After the other end of the first inductance and the other end of the first and second inductance are short-circuited, they are jointly connected to the drain of the fourth switching tube and the anode of the eleventh diode; the cathode of the eleventh diode As the first output end of the buck-boost circuit;

The source of the fourteenth switch tube is short-circuited with the source of the second switch tube as the second input terminal of the buck-boost circuit;

The drain of the fourteenth switch tube is connected to the anode of the tenth diode and one end of the first four inductors, and the drain of the second switch tube is connected to the anode of the ninth diode and one end of the first three inductors ; After the other end of the first four inductors and the other end of the first three inductors are short-circuited, they are jointly connected to the source of the third switching tube and the cathode of the twelfth diode; The anode serves as the second output end of the buck-boost circuit;

The anode of the eighth diode, the anode of the seventh diode, the source of the fourth switch tube, the cathode of the ninth diode, the cathode of the tenth diode, and the drain of the third switch tube Short circuit, as the third output terminal of the buck-boost circuit;

The first capacitor is connected in parallel between the first output end and the third output end of the buck-boost circuit; the second capacitor is connected in parallel between the third output end and the second output end of the buck-boost circuit

According to the specific embodiments provided by the invention, the invention discloses the following technical effects:

The virtual neutral line power factor correction circuit in the embodiment of the present invention adds a virtual neutral line module inside the high-voltage DC UPS to generate a virtual neutral line to provide a common midpoint for the power factor correction module, so that it can be used without increasing the power factor correction circuit. On the premise of the front-end power frequency transformer, a virtual neutral line is constructed, so that the circuit can adapt to the fluctuation of the power grid, and at the same time, it can well suppress the influence of the unbalanced phase voltage of the power grid, and has a strong adaptability to the power grid.

Description of drawings

FIG. 1 is a structural diagram of a virtual neutral line power factor correction circuit according to Embodiment 1 of the present invention;

FIG. 2 is a structural diagram of a first implementation of a virtual neutral module in an embodiment of the present invention;

FIG. 3 is a structural diagram of a second implementation mode of the virtual neutral line module according to an embodiment of the present invention;

FIG. 4 is a structural diagram of a third implementation mode of a virtual neutral line module according to an embodiment of the present invention;

FIG. 5 is a structural diagram of a fourth implementation mode of the virtual midline module according to an embodiment of the present invention;

FIG. 6 is a structural diagram of a fifth implementation mode of the virtual neutral line module according to the embodiment of the present invention;

FIG. 7 is a structural diagram of a sixth implementation mode of the virtual neutral line module according to an embodiment of the present invention;

FIG. 8 is a circuit diagram of a virtual neutral power factor correction circuit according to Embodiment 2 of the present invention;

FIG. 9 is a circuit structure diagram of a power factor correction unit according to an embodiment of the present invention;

Fig. 10a is a schematic diagram of the first mode of operation of a power factor correction unit according to an embodiment of the present invention;

Fig. 10b is a schematic diagram of the second mode of operation of a power factor correction unit according to an embodiment of the present invention;

Fig. 10c is a schematic diagram of the third mode of operation of a power factor correction unit according to an embodiment of the present invention;

11a to 11e are waveform diagrams of the power factor correction module shown in FIG. 8;

FIG. 12 is a circuit diagram of a virtual neutral line power factor correction circuit according to Embodiment 3 of the present invention;

FIG. 13 is a circuit diagram of a virtual neutral power factor correction circuit according to Embodiment 4 of the present invention;

Fig. 14 is a circuit diagram of a virtual neutral line power factor correction according to Embodiment 5 of the present invention.

Detailed ways

In order to make the above objects, features and advantages of the present invention more comprehensible, the present invention will be further described in detail below in conjunction with the accompanying drawings and specific embodiments.

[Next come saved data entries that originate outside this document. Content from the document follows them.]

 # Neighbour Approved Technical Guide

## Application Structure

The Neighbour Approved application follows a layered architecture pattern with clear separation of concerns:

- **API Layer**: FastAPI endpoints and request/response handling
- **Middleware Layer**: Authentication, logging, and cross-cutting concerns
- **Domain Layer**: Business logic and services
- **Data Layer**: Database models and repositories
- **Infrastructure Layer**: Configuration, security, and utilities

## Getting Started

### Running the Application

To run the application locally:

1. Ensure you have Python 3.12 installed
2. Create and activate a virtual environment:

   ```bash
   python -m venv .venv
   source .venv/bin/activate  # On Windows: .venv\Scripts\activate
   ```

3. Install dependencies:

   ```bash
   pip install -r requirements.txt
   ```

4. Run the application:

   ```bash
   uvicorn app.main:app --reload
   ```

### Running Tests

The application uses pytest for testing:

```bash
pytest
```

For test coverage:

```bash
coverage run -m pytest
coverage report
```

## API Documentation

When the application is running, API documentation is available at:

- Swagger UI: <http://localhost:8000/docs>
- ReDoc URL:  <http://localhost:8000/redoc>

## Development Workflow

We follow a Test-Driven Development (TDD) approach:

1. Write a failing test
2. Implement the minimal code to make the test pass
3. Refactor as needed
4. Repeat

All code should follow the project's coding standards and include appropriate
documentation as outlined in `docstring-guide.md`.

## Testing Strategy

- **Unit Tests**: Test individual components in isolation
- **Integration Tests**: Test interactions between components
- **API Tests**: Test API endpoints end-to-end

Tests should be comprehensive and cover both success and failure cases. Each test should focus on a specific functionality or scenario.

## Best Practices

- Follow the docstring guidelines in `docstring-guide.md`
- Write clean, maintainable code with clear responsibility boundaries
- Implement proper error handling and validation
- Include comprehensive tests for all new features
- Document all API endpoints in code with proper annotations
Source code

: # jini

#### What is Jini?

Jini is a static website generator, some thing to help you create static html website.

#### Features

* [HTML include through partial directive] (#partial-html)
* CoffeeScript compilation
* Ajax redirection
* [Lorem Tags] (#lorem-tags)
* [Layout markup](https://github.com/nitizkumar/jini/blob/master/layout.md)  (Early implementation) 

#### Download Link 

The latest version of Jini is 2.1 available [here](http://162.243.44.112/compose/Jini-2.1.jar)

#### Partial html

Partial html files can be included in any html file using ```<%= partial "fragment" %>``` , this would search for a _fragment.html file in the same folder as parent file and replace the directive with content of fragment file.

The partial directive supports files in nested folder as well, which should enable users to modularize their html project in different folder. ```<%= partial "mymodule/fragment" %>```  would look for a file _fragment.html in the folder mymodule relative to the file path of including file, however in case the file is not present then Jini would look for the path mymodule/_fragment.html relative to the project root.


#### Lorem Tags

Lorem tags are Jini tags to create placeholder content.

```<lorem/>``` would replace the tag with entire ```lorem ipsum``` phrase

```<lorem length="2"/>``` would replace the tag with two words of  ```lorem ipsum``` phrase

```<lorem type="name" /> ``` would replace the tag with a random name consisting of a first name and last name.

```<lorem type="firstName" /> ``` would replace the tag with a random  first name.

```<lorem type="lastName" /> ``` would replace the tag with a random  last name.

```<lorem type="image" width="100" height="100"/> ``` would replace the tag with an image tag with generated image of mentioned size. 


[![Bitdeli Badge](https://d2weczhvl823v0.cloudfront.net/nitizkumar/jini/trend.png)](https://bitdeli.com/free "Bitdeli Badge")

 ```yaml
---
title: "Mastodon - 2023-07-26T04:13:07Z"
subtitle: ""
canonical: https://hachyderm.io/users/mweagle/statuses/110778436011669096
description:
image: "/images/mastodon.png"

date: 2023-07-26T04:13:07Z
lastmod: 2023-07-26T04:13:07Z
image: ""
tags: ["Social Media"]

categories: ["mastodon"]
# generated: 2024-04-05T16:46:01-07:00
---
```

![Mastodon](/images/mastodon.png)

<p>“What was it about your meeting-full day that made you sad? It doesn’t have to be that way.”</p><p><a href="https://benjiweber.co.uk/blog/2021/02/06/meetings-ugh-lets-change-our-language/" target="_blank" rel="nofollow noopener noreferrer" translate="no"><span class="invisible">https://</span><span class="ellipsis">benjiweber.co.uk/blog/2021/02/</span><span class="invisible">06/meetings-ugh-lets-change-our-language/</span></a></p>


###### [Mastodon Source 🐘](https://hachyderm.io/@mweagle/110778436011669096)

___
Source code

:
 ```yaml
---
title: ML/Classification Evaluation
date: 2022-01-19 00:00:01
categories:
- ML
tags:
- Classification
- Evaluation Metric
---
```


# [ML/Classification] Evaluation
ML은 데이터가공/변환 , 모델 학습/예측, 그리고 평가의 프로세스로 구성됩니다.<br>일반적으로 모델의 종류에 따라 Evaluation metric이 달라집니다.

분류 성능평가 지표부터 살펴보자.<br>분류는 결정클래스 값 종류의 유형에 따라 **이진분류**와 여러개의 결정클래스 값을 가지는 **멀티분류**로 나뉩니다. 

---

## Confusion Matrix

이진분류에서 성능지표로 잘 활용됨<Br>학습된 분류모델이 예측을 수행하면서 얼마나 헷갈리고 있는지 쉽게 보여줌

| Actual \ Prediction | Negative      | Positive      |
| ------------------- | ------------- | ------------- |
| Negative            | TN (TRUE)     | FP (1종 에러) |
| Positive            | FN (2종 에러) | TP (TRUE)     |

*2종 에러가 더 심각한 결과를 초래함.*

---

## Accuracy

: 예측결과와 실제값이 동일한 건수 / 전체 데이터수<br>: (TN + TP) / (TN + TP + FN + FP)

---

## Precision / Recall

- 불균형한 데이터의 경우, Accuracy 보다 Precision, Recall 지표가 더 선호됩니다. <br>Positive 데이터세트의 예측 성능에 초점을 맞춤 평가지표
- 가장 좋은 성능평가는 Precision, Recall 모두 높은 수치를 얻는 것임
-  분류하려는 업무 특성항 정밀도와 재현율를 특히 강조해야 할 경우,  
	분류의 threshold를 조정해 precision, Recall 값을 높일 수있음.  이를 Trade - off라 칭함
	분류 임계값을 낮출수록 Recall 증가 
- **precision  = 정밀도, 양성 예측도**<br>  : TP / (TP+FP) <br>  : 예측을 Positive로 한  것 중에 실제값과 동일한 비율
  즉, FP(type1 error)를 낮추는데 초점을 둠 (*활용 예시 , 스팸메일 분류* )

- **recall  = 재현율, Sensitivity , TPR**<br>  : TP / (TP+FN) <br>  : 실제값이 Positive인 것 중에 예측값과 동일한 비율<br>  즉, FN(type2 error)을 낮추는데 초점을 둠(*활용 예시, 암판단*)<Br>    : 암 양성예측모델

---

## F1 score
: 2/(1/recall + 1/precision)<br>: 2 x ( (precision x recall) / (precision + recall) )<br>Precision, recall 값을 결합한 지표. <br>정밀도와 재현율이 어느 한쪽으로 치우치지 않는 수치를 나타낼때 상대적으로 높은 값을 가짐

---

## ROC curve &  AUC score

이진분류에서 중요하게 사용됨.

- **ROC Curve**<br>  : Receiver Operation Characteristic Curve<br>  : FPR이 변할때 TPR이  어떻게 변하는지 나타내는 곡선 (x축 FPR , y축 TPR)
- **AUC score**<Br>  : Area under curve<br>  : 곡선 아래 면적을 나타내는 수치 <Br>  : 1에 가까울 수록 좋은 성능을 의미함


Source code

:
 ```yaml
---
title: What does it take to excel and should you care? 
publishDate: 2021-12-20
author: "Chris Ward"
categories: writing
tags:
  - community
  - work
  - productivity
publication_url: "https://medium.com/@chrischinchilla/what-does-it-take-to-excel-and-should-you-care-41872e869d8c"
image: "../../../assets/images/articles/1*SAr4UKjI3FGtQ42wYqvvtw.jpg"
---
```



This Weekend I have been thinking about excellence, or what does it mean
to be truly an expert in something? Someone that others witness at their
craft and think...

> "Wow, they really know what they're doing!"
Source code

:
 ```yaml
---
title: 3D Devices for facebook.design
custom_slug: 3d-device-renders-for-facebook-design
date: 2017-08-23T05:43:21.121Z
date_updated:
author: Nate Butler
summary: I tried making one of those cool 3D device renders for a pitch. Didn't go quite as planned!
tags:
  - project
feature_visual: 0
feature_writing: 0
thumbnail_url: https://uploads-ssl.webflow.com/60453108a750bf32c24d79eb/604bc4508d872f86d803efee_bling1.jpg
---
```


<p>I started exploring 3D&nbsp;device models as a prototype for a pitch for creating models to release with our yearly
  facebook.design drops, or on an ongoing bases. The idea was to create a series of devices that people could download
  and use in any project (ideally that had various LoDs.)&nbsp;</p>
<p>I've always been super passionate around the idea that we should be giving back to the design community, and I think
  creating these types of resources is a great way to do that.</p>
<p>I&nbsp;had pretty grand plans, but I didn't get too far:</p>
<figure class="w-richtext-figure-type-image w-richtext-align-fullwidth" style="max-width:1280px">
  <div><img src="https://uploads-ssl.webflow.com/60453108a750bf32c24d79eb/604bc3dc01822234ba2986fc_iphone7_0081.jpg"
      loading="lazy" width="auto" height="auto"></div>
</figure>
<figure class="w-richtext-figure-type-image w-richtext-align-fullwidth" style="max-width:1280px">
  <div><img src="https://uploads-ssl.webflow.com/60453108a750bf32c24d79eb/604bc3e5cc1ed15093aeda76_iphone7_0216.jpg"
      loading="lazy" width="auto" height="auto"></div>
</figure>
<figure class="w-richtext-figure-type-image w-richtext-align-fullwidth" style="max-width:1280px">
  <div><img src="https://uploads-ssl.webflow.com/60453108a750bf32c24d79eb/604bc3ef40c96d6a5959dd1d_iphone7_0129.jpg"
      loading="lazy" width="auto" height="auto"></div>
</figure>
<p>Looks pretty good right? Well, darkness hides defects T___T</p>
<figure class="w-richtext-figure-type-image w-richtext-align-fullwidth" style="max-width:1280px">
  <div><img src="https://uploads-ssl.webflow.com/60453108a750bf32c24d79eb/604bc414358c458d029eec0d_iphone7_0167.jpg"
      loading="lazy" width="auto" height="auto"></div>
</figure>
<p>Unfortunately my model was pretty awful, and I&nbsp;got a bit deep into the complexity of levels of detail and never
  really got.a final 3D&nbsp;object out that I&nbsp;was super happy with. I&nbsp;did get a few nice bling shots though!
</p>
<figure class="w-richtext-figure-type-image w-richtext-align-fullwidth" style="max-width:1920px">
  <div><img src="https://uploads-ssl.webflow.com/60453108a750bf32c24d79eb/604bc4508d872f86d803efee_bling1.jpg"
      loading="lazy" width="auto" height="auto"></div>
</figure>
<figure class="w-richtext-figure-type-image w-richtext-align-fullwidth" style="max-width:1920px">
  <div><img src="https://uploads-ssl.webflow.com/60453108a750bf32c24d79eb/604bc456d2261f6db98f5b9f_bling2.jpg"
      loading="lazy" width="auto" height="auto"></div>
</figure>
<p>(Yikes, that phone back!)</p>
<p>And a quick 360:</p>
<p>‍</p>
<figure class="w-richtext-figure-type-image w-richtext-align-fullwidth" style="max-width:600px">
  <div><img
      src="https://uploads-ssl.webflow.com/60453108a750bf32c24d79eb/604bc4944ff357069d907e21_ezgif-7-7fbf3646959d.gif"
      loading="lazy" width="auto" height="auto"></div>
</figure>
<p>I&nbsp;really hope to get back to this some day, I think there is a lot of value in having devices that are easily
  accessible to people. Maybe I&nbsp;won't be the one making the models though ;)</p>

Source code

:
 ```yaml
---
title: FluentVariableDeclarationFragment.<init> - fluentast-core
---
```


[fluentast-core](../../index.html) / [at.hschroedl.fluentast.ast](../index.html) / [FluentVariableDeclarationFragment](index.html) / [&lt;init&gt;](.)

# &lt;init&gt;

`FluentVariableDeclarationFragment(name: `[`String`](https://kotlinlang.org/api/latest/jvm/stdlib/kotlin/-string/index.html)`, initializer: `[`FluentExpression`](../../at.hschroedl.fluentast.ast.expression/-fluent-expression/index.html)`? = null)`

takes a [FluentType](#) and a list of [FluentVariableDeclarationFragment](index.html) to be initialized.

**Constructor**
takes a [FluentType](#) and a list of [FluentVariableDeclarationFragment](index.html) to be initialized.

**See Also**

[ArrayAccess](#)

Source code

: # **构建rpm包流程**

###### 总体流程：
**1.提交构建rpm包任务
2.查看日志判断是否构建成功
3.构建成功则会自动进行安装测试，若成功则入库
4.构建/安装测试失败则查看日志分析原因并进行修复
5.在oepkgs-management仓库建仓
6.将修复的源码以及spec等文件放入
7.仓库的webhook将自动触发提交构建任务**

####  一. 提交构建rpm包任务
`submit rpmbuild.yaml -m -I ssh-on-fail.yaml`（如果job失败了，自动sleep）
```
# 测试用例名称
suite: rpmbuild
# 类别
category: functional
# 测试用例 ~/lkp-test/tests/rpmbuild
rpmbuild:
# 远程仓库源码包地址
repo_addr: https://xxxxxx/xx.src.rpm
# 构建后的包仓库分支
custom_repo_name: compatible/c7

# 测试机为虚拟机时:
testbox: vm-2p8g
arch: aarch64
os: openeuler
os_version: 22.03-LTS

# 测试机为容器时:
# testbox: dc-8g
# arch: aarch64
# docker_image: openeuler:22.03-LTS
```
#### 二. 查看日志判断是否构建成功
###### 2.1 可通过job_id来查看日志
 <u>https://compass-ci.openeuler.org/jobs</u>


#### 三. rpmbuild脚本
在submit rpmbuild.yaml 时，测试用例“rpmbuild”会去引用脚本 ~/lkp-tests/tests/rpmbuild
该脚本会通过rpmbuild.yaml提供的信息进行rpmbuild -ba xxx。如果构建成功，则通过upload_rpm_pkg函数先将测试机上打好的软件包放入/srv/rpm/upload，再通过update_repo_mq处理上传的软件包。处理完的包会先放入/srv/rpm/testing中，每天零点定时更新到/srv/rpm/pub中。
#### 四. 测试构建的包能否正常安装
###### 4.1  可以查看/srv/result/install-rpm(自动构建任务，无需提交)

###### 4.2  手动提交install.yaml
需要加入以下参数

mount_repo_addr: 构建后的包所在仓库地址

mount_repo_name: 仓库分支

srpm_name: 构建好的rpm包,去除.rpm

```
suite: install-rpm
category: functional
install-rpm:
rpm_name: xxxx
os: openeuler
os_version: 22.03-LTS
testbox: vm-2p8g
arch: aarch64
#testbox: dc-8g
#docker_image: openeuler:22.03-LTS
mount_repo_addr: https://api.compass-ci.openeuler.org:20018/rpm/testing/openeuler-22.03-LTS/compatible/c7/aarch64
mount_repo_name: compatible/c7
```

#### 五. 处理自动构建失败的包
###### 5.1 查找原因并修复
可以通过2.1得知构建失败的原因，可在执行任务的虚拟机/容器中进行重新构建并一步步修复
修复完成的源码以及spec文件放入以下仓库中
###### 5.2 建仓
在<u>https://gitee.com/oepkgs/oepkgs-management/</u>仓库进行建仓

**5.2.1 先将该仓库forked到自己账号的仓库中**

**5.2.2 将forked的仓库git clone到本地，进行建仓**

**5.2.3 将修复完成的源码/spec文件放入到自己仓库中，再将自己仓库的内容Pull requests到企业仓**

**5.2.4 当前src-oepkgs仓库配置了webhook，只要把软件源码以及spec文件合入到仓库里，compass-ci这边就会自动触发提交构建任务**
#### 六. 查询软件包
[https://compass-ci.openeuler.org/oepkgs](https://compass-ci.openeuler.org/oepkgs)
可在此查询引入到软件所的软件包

In view of this, the purpose of the present invention is to provide a virtual neutral line power factor correction circuit, which can construct a virtual neutral line without increasing the power frequency transformer at the front end, so that the circuit can adapt to the fluctuation of the power grid, and at the same time can be easily It can well suppress the influence of grid phase voltage imbalance and has strong grid adaptability.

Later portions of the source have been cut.